Epic Energy said in a separate release that the battery storage project is expected to require around AU$130 million (US$87 million) investment. While it will be a standalone facility, the BESS’ physical location in the town of Mannum is adjacent to two large-scale solar PV plants that Epic Energy owns and which Recurrent Energy also developed, adding up to 46MWp of generation capacity.

Sited around 90km from state capital Adelaide, Epic Energy’s CEO Clive D’Cruz said the BESS will absorb surplus energy from times of low demand, for injection into the grid to help manage demand at peak times.
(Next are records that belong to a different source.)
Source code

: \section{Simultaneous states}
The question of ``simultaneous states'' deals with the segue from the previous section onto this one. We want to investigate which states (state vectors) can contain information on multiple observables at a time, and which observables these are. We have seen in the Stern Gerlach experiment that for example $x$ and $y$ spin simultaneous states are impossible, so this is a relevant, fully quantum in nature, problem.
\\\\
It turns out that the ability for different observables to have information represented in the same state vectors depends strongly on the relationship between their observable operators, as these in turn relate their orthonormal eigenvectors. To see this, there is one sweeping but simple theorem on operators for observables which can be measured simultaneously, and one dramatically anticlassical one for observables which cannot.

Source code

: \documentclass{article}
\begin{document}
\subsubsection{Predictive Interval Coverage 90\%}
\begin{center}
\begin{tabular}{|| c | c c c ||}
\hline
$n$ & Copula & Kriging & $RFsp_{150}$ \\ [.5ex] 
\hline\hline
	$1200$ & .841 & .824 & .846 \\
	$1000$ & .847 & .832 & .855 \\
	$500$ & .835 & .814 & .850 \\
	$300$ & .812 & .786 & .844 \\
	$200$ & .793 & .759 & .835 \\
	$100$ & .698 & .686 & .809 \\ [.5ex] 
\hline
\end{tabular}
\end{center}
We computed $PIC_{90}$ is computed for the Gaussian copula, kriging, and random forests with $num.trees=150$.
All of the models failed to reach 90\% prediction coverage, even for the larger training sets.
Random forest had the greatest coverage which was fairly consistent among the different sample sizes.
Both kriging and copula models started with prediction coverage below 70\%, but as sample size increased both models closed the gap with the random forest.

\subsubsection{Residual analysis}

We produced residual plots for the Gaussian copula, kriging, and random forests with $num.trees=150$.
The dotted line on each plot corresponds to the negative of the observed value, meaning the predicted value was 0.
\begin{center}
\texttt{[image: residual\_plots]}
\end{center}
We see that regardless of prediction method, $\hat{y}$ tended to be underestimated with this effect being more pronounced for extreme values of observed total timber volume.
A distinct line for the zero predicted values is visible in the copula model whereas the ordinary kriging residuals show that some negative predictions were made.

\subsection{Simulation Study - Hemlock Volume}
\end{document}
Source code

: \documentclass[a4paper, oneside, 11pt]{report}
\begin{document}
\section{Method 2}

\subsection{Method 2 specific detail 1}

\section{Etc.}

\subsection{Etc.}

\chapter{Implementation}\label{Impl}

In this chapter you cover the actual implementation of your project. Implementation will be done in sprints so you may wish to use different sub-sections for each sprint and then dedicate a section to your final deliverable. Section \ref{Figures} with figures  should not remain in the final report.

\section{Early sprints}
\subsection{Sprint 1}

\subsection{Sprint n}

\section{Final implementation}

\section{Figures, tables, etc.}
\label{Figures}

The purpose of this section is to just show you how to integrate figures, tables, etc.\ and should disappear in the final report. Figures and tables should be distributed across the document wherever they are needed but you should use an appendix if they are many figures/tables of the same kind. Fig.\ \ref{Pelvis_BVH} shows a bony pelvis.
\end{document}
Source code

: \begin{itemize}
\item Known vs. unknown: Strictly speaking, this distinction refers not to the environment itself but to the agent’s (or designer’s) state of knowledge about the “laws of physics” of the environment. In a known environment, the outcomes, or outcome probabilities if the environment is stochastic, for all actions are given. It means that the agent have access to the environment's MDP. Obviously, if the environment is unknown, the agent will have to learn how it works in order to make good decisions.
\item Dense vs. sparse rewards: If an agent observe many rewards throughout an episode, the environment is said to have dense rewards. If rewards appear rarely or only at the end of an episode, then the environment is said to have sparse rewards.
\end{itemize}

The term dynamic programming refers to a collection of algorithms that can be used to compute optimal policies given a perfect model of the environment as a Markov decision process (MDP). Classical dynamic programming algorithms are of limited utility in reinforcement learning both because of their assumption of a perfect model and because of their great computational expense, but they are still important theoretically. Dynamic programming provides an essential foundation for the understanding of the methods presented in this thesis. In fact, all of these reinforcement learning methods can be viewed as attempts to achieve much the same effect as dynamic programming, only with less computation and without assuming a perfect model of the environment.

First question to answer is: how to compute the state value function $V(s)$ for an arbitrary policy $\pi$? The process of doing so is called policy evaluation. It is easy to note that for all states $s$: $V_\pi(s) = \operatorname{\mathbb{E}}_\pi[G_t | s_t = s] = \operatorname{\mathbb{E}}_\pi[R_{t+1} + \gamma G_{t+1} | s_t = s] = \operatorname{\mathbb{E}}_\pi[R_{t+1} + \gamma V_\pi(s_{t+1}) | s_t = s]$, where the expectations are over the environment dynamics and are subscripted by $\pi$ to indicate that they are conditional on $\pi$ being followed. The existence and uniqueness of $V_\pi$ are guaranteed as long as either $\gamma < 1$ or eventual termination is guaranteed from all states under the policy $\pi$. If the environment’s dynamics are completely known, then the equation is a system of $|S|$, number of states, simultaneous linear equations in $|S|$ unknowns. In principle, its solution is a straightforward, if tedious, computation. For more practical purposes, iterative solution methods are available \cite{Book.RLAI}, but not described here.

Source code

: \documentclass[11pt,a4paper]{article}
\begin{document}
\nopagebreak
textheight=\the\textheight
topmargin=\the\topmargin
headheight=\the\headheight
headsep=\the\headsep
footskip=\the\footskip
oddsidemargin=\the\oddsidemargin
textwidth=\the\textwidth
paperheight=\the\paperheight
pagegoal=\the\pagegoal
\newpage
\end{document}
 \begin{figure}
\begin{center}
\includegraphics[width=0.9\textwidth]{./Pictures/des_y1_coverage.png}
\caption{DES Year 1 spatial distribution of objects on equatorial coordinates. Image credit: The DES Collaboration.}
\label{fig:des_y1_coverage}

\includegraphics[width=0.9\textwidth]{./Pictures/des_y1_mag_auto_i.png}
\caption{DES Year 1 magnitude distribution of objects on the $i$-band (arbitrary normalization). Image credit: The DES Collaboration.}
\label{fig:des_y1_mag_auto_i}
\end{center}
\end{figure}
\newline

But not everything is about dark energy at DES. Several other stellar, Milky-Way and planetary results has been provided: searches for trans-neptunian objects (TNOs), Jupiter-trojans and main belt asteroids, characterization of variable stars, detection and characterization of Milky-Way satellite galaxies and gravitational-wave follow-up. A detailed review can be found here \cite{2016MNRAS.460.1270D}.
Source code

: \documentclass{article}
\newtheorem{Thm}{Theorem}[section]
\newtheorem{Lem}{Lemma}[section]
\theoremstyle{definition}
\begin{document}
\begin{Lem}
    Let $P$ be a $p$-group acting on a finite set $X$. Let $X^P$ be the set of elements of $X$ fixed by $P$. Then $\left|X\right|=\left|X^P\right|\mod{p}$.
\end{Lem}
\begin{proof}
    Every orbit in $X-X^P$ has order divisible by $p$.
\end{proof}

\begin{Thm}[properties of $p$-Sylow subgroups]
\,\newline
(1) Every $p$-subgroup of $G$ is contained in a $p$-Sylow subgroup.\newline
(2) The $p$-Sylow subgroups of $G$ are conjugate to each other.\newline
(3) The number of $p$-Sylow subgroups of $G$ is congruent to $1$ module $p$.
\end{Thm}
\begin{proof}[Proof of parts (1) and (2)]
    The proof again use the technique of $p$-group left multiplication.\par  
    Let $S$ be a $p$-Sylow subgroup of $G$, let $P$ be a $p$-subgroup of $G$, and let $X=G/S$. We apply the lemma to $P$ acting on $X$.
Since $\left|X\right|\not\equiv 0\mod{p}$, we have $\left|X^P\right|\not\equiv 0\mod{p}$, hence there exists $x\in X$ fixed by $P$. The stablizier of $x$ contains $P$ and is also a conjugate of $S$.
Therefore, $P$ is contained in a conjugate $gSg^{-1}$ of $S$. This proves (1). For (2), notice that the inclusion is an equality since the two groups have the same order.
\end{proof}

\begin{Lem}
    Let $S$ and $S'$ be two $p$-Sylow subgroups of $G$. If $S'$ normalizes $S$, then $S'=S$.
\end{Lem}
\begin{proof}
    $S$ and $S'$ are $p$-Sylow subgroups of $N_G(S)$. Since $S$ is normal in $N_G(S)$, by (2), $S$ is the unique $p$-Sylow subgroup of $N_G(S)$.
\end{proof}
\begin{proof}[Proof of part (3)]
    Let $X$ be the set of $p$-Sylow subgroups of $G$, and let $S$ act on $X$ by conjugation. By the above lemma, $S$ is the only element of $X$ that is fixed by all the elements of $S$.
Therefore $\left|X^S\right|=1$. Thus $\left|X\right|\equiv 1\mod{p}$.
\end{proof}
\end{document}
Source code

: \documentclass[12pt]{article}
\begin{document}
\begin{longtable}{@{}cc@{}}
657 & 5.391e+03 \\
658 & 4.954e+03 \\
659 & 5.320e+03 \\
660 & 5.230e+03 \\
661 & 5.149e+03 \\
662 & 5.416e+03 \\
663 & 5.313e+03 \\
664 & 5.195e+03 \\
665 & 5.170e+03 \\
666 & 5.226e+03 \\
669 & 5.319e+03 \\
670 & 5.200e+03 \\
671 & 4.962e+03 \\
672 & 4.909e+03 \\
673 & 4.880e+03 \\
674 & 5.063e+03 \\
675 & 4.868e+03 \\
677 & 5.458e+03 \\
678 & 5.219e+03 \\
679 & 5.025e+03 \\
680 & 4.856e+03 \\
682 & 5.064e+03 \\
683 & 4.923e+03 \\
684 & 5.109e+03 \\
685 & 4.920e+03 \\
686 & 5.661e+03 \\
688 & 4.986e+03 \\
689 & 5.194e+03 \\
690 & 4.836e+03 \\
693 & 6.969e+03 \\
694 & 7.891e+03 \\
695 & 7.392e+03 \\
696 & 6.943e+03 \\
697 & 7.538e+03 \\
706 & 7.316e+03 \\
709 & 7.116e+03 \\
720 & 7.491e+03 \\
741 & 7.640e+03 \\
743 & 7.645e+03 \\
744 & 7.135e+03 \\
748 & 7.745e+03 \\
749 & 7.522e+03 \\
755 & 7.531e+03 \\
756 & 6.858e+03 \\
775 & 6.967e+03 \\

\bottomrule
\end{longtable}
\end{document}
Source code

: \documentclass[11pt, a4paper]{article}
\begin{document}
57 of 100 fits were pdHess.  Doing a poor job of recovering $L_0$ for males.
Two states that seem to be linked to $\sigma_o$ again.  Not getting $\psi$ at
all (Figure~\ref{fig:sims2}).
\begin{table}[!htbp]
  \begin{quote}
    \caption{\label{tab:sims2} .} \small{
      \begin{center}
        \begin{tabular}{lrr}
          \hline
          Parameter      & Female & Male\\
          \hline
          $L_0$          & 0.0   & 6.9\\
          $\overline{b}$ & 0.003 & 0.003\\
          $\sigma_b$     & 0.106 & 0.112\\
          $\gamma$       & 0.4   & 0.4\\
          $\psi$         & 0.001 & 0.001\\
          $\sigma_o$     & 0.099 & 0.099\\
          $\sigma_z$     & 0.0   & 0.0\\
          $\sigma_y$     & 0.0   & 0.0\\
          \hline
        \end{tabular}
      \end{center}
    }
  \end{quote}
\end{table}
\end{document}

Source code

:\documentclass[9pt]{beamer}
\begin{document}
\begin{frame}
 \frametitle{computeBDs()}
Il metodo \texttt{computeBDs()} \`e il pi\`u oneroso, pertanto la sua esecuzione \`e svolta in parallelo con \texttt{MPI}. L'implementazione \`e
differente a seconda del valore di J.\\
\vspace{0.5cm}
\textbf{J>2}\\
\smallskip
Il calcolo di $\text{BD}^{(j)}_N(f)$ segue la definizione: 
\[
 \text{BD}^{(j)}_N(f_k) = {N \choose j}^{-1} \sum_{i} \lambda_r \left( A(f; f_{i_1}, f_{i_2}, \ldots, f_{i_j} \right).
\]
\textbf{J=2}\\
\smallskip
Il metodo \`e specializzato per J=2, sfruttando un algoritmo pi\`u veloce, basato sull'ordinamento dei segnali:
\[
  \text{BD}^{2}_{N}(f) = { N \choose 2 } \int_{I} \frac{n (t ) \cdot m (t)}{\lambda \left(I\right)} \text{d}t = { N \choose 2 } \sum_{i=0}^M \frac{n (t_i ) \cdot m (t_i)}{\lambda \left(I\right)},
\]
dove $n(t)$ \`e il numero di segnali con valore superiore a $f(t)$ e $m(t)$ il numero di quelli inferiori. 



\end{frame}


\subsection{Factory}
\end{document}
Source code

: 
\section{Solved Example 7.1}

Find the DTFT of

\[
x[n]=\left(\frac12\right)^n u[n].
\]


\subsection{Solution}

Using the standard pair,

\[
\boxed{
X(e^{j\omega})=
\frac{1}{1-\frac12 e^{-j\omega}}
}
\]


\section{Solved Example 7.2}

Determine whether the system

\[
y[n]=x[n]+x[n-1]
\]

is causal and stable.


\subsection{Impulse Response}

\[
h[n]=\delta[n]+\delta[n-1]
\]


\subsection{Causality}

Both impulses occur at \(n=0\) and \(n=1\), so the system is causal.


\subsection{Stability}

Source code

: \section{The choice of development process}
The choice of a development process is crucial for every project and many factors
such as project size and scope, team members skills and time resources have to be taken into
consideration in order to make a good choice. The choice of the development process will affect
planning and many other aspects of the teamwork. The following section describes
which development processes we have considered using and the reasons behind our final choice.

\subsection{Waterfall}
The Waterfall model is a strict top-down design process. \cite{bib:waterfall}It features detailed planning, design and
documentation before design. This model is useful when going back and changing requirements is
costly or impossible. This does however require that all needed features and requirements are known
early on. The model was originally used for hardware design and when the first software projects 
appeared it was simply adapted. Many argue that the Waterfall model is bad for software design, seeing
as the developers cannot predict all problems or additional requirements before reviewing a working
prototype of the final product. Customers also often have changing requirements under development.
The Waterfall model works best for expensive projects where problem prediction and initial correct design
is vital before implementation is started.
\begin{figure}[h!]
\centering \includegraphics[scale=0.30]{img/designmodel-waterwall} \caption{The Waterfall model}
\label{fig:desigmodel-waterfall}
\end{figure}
D’Cruz noted that the acquisition “rounds out our investment at the current Mannum site where we own two solar farms capturing 46MWp of the Riverland’s saturated sunlight to provide clean energy to industrial customers”.

South Australia has some of the highest per capita uptake figures for renewable energy of any region in the world, but at the same time much of its population and industry are in areas out at the grid edge  where the system is relatively weak.

This is driving an urgent need for energy storage to help balance that network and give it stability, while South Australia’s participation in the National Electricity Market (NEM) means that healthy merchant revenue streams from ancillary services and a growing case for energy arbitrage are providing a solid business case that continues to attract investment in batteries.

E-Storage, which is another Canadian Solar-owned entity – being the company’s BESS integration arm of its manufacturing subsidiary CSI Solar – has been selected by Recurrent Energy as supplier and system integrator of battery storage equipment to the Mannum project.

It will use SolBank, the proprietary energy storage solution based on lithium iron phosphate (LFP) battery cells and which e-Storage launched a few months back. E-Storage will supply a system oversized to 220MWh DC, and it will begin construction on the project in Q2 2024.

The company claimed its SolBank solution offers high levels of safety due to its integration of a “top-tier” active balancing battery management system (BMS) with the product’s thermal management system. Prior to the launch of SolBank, E-Storage had integrated battery storage projects with third-party supplied equipment.

In November, E-Storage was announced as preferred supplier to a 240MW/480MWh BESS project in South Australia for institutional investor Copenhagen Infrastructure Partners (CIP) in the Murraylands region of the state.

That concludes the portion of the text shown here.